Alle origini del pregiudizio: furono i calabresi a mettere in croce Gesù?
La loro colpa? Essere taciturni, fieri e indipendenti. Ai calabresi rimarrà impresso un marchio d’infamia che li avrebbe individuati come diversi e sempre sospettabili. Fino all’accusa di essere stati sgherri di Pilato e, come tali, carnefici di Cristo. Un’accusa, però, mai provata fino in fondo.
I pregiudizi contro i calabresi hanno origini lontanissime. Eccone un esempio che, anche se può trovare un certo fondamento storico, deve essere considerato solo come una lontana possibilità, mai provata e in ogni caso frutto di una delle tante oppressioni patite dal nostro popolo.

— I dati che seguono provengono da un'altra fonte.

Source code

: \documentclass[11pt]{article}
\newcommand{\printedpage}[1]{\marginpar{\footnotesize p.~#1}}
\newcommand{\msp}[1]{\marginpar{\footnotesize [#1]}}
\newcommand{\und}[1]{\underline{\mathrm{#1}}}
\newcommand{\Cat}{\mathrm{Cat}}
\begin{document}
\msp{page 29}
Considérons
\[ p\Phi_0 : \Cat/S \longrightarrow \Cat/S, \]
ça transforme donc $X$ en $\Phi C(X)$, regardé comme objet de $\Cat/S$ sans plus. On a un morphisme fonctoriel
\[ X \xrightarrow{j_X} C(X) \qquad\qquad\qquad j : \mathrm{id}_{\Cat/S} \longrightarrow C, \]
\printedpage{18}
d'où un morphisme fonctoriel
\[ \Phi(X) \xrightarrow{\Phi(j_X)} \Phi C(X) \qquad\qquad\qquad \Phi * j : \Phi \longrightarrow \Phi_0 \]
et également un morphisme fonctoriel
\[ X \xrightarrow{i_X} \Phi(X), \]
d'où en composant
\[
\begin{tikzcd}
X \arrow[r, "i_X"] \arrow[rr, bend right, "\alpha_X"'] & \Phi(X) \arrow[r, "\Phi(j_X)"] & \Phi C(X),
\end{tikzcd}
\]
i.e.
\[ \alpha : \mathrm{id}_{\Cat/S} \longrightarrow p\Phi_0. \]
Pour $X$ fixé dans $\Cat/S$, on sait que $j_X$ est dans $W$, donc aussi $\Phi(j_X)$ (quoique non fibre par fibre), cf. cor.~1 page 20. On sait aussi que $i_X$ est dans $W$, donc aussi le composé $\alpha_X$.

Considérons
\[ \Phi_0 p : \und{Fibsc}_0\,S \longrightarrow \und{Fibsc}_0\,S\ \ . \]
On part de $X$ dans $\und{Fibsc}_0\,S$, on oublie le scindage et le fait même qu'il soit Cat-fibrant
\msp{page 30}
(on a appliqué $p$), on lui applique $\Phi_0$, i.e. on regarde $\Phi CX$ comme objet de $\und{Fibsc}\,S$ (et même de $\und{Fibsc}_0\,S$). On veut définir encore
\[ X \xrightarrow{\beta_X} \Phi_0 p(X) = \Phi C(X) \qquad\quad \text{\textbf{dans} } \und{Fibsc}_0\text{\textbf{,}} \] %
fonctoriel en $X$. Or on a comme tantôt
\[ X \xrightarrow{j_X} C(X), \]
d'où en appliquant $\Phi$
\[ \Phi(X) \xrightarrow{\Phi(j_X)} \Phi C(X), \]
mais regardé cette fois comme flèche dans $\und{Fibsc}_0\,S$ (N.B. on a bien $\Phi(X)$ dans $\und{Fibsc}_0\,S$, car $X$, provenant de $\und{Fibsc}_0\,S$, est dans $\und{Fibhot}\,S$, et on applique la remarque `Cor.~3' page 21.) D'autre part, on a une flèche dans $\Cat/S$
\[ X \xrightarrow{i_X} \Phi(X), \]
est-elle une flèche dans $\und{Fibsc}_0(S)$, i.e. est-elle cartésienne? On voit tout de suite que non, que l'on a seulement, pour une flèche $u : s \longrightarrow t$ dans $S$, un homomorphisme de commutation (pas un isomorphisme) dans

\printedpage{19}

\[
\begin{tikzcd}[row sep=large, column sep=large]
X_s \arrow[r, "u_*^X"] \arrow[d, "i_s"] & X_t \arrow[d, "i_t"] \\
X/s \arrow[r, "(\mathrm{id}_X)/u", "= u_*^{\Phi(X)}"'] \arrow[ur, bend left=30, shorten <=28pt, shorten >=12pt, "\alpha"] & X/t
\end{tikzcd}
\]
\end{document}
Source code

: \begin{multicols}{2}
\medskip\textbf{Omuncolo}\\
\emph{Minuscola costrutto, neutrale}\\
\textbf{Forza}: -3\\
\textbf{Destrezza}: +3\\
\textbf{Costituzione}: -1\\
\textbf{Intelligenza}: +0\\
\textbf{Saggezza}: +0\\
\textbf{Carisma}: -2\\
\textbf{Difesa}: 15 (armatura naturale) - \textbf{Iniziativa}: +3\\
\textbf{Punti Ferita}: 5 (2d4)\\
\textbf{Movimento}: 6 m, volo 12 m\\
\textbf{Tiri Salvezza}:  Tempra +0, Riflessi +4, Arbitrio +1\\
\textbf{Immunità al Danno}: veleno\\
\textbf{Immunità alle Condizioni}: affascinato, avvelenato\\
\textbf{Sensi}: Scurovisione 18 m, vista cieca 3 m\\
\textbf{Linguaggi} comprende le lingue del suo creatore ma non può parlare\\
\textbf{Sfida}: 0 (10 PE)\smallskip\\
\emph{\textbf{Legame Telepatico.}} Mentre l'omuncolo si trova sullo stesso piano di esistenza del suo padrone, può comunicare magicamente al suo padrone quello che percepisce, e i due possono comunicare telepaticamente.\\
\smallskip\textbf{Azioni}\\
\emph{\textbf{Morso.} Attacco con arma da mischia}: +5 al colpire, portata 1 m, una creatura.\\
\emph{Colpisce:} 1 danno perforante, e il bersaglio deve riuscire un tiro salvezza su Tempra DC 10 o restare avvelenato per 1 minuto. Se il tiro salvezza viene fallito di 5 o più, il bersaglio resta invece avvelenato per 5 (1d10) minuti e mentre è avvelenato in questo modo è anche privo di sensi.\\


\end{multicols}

Tra il III ed il II secolo a.C. la Calabria entrò in contatto con la potenza romana, nella drammatica partita giocatasi tra Romani, Bruzi, Italioti e Cartaginesi. Da Pirro ad Annibale, la regione venne a cadere progressivamente sotto il potere di Roma, finendo con il far parte del suo territorio e della sua storia.
Nel 216 a.C. i Romani riportarono una terribile sconfitta ad opera dei Cartaginesi. A Canne perirono 25.000 romani, 10.000 furono fatti prigionieri e la stessa Roma rischiò l’estinzione se Annibale non avesse esitato a sferrare il colpo finale. I Romani riuscirono a risollevarsi e la repressione contro i popoli che avevano appoggiato Annibale, tra cui i Bruzi, fu tremenda.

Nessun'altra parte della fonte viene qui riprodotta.